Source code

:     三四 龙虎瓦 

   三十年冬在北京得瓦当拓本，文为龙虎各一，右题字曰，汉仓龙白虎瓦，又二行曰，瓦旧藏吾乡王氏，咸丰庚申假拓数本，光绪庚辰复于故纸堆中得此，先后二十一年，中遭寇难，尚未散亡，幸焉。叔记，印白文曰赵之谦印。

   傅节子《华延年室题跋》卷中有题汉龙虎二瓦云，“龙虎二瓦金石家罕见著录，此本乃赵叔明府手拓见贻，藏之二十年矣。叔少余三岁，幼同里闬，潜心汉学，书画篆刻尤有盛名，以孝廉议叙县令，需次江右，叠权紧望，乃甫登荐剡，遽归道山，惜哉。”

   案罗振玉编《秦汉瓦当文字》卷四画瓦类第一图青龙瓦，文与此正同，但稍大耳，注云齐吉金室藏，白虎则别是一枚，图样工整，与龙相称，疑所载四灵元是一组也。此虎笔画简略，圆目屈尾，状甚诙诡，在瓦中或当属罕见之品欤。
++++++++++++++++++++
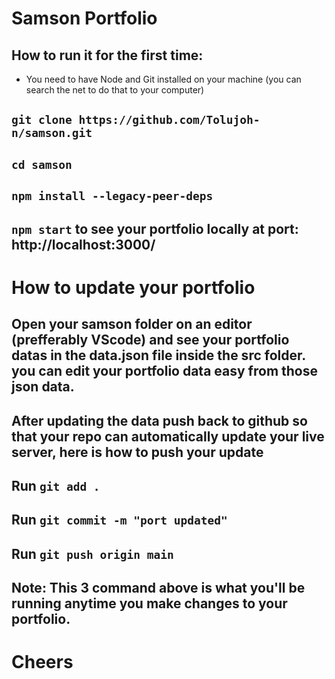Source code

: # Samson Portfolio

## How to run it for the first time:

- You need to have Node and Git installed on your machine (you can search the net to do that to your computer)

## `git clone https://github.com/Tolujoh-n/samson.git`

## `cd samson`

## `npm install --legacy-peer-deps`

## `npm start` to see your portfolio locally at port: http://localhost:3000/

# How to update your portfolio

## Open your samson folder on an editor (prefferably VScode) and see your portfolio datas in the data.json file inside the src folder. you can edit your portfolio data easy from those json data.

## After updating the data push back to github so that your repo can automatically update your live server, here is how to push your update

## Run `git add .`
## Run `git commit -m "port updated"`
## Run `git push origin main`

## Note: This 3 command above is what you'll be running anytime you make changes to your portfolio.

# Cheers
++++++++++++++++++++
▶ [AIM OF THE EXERCISE]:
Collect, from the material above, every line containing the word "data".

▶ [WRITTEN SOLUTION]:
## Open your samson folder on an editor (prefferably VScode) and see your portfolio datas in the data.json file inside the src folder. you can edit your portfolio data easy from those json data.
## After updating the data push back to github so that your repo can automatically update your live server, here is how to push your update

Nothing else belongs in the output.